No, it is not on there, but that isn't my fault, they messed up. I did everything right.

I would've *never* done autopay, wouldn't have even considered it. The learn more link on the $100 gift card offer convinced me to. The fact that I'm ON autopay was a direct result of clicking that offer!



JeffBowser said:


> Another reason I won't recommend DirecTV anymore, even though I stay with them myself. Their business practices and their customer service are the pits. I have never received any promotional spiff without argument, and some I have never received at all. I don't believe in silly lawsuits over trivia (my own trivia, not issues with bigger pictures), so I just let it slide. However, I don't forget it.


Yet they won't hesitate to engage collection attorneys over a few hundred bucks if you cancel early...


----------



## Shades228 (Mar 18, 2008)

adam1115 said:


> It's been 30 days since my 2 month period. I sent the support email. The response was to wait 14 business days for a response which as also passed.
> 
> No, it is not on there, but that isn't my fault, they messed up. I did everything right.


So you went on the website. You setup the order but it's not your fault it's not on there? The order confirmation page was shown prior to you finalizing the order. Then after getting the email or whatever and not seeing it you still had it installed. I get that your frustrated but you do own this as no one else setup the order but yourself. You have some responsibility.

What I would recomend is to call in and calmly explain what happened. That you placed your order found out about the gift card through the learn more and signed up for autopay. Now if you didn't sign up for autopay in the order and called in later you're not eligible. They can check and maybe will be willing to work with you if they can.


----------



## adam1115 (Dec 16, 2003)

Shades228 said:


> So you went on the website. You setup the order but it's not your fault it's not on there? The order confirmation page was shown prior to you finalizing the order. Then after getting the email or whatever and not seeing it you still had it installed. I get that your frustrated but you do own this as no one else setup the order but yourself. You have some responsibility.


Since I didn't write directv's website, how the hell should I know that it shows up on the confirmation page? The other rebates were discounts on programming, the confirmation shows what you ordered.

I DID click the offer, I read it, it said "SIMPLY SIGN UP FOR AUTOPAY AND RECEIVE A $100 Visa GIFT CARD". So I did that.

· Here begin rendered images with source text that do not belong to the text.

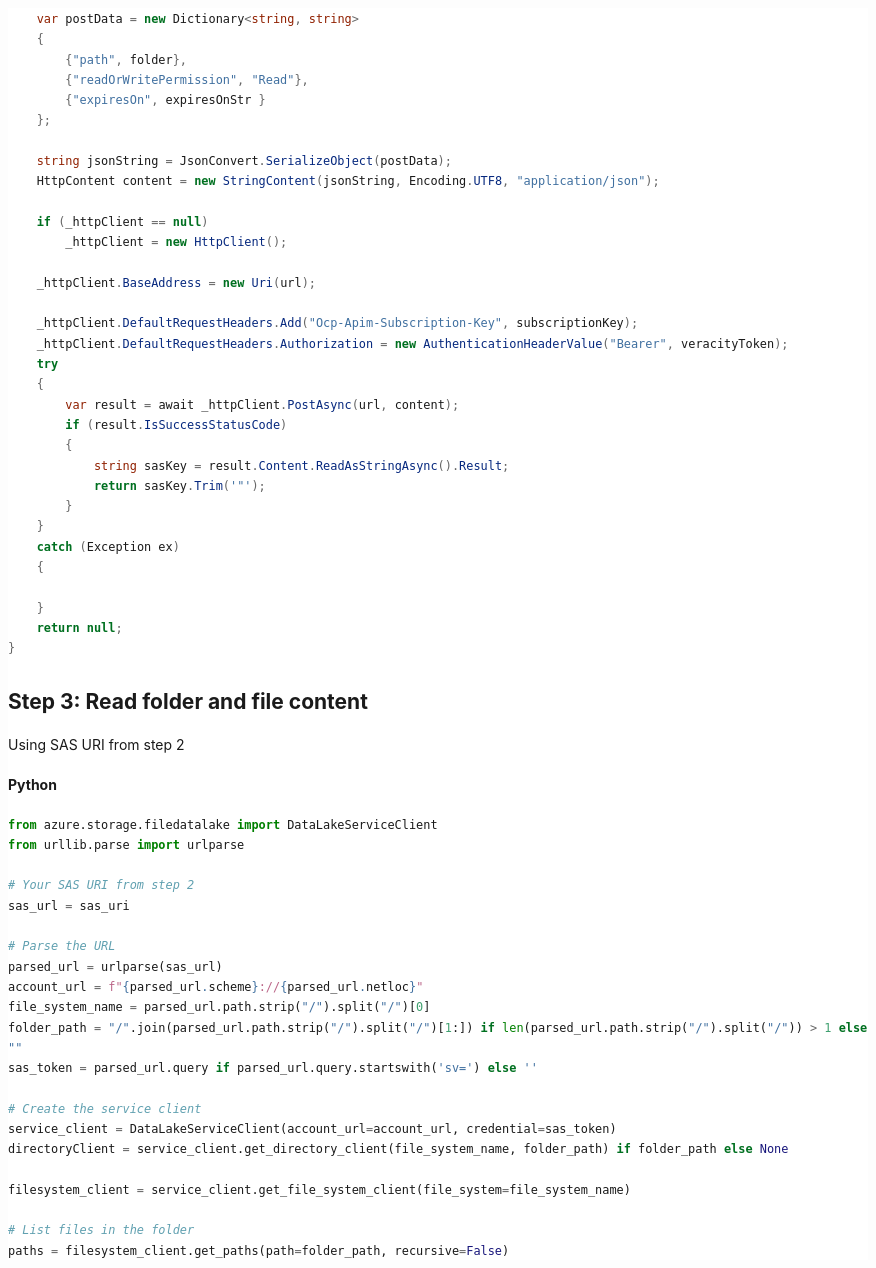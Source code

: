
 ```csharp
    var postData = new Dictionary<string, string>
    {
        {"path", folder},
        {"readOrWritePermission", "Read"},
        {"expiresOn", expiresOnStr }
    };

    string jsonString = JsonConvert.SerializeObject(postData);
    HttpContent content = new StringContent(jsonString, Encoding.UTF8, "application/json");

    if (_httpClient == null)
        _httpClient = new HttpClient();

    _httpClient.BaseAddress = new Uri(url);

    _httpClient.DefaultRequestHeaders.Add("Ocp-Apim-Subscription-Key", subscriptionKey);
    _httpClient.DefaultRequestHeaders.Authorization = new AuthenticationHeaderValue("Bearer", veracityToken);
    try
    {
        var result = await _httpClient.PostAsync(url, content);
        if (result.IsSuccessStatusCode)
        {
            string sasKey = result.Content.ReadAsStringAsync().Result;
            return sasKey.Trim('"');
        }
    }
    catch (Exception ex)
    {

    }
    return null;
}
``` 

## Step 3: Read folder and file content
Using SAS URI from step 2

#### Python
```python
from azure.storage.filedatalake import DataLakeServiceClient
from urllib.parse import urlparse

# Your SAS URI from step 2
sas_url = sas_uri

# Parse the URL
parsed_url = urlparse(sas_url)
account_url = f"{parsed_url.scheme}://{parsed_url.netloc}"
file_system_name = parsed_url.path.strip("/").split("/")[0]
folder_path = "/".join(parsed_url.path.strip("/").split("/")[1:]) if len(parsed_url.path.strip("/").split("/")) > 1 else ""
sas_token = parsed_url.query if parsed_url.query.startswith('sv=') else ''

# Create the service client
service_client = DataLakeServiceClient(account_url=account_url, credential=sas_token)
directoryClient = service_client.get_directory_client(file_system_name, folder_path) if folder_path else None

filesystem_client = service_client.get_file_system_client(file_system=file_system_name)

# List files in the folder
paths = filesystem_client.get_paths(path=folder_path, recursive=False)
```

Again, why would I know if it shows up on the email confirming what package I get?

AND I DID call and ask about it, was told that if I signed up for auto pay I was good to go. After I posted here, TWO more reps said we were good to go, just had to wait two months.



Shades228 said:


> What I would recomend is to call in and calmly explain what happened. That you placed your order found out about the gift card through the learn more and signed up for autopay.


You apparently missed that I did that and was told they don't show it on my account. Twice. So I sent the email.



Shades228 said:


> Now if you didn't sign up for autopay in the order and called in later you're not eligible. They can check and maybe will be willing to work with you if they can.

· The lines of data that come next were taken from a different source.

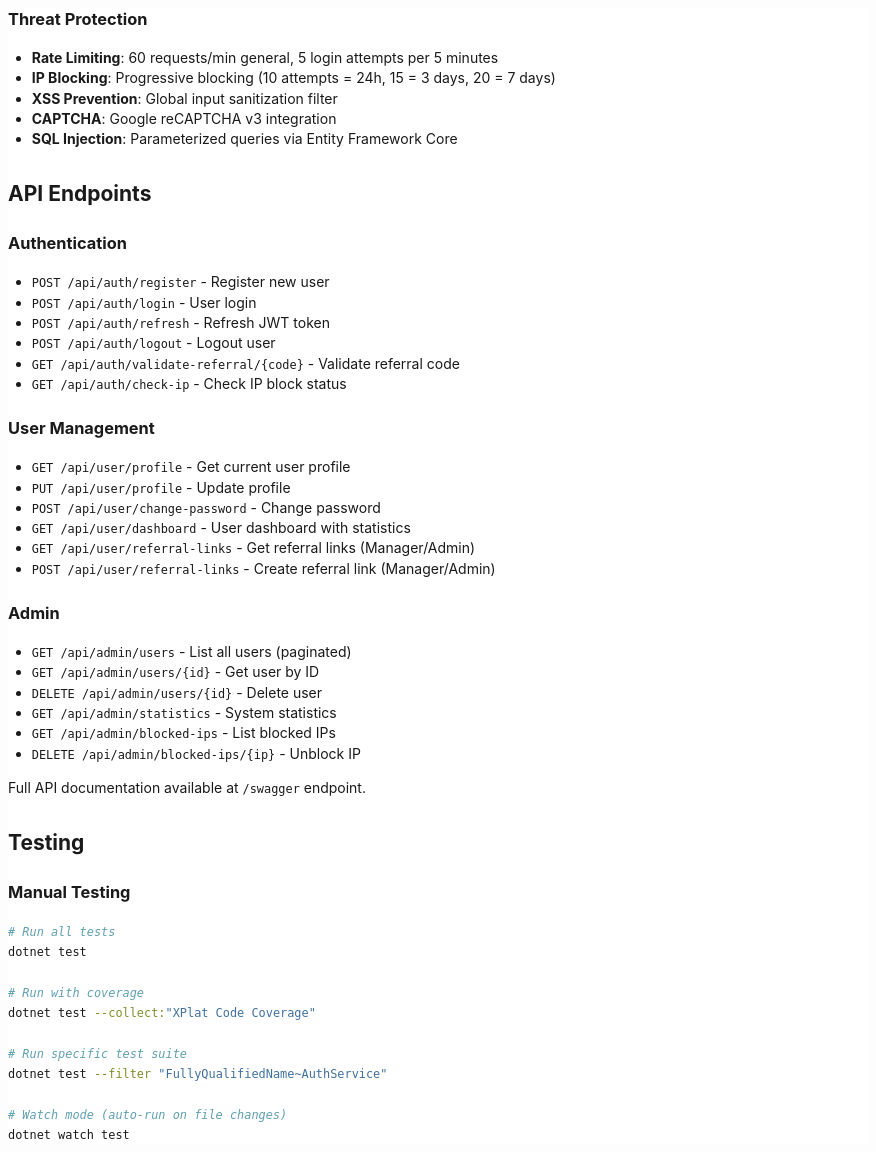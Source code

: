 ### Threat Protection
- **Rate Limiting**: 60 requests/min general, 5 login attempts per 5 minutes
- **IP Blocking**: Progressive blocking (10 attempts = 24h, 15 = 3 days, 20 = 7 days)
- **XSS Prevention**: Global input sanitization filter
- **CAPTCHA**: Google reCAPTCHA v3 integration
- **SQL Injection**: Parameterized queries via Entity Framework Core

## API Endpoints

### Authentication
- `POST /api/auth/register` - Register new user
- `POST /api/auth/login` - User login
- `POST /api/auth/refresh` - Refresh JWT token
- `POST /api/auth/logout` - Logout user
- `GET /api/auth/validate-referral/{code}` - Validate referral code
- `GET /api/auth/check-ip` - Check IP block status

### User Management
- `GET /api/user/profile` - Get current user profile
- `PUT /api/user/profile` - Update profile
- `POST /api/user/change-password` - Change password
- `GET /api/user/dashboard` - User dashboard with statistics
- `GET /api/user/referral-links` - Get referral links (Manager/Admin)
- `POST /api/user/referral-links` - Create referral link (Manager/Admin)

### Admin
- `GET /api/admin/users` - List all users (paginated)
- `GET /api/admin/users/{id}` - Get user by ID
- `DELETE /api/admin/users/{id}` - Delete user
- `GET /api/admin/statistics` - System statistics
- `GET /api/admin/blocked-ips` - List blocked IPs
- `DELETE /api/admin/blocked-ips/{ip}` - Unblock IP

Full API documentation available at `/swagger` endpoint.

## Testing

### Manual Testing

```bash
# Run all tests
dotnet test

# Run with coverage
dotnet test --collect:"XPlat Code Coverage"

# Run specific test suite
dotnet test --filter "FullyQualifiedName~AuthService"

# Watch mode (auto-run on file changes)
dotnet watch test
```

I signed up for it on the website as part of the offer. Not sure how many times I can say that or why you don't believe me.


----------



## adam1115 (Dec 16, 2003)

BBB Response-

Company's Response 

Company's Initial Response - Posted 03/03/2010
Thank you for allowing us to speak with you on March 3, 2010. We regret to hear of any inconveniences you may have encountered. Upon review of the account we have determined that you will receive the $100 Visa gift card within 6-8 weeks from February 24. We apologize for the delay and appreciate your patience. Sincerely, DIRECTV Office of the President
Initial Response Summary
The Visa card will be received within 6-8 weeks from February 24.


----------



## hereonline (Mar 6, 2010)

I’m in the same boat. 

I followed the deal link, signed up for the service and auto bill pay via online,and never received the gift card. I spend 40 minutes talking to a DirecTV representatives and his manager yesterday. They gave me 
“Your credit must be bad” (my Fico score is 800+)
“I don’t see anything on your account”
“Did you request the gift card when you signed up” (I asked how and they couldn’t not tell me), 
“We gave you a free DVR, instead”
“We don’t see anything processed in our system, but you may still get the gift card in a few weeks” (basically to get rid of me). 

I had to stop working for medical reason in January, so $100 would really help me now. I will also file a complaint to BBB, so hopefully no one else gets bamboozle by DirecTV.


----------



## adam1115 (Dec 16, 2003)

Big shock... they are liars.


----------



## adam1115 (Dec 16, 2003)

On 4/19 I filed a new BBB complaint.

Guess what? GOT THE GIFT CARD yesterday! Someone named Patrick from the office of the president called a week or so ago and asurred me that he took care of it and it would be coming.

Still a really bad taste, nobody should have to go through this nonsense.


----------



## snowcat (May 29, 2007)

I got mine just about 90 days from when I signed up (about 2 weeks ago), just like they promised.


----------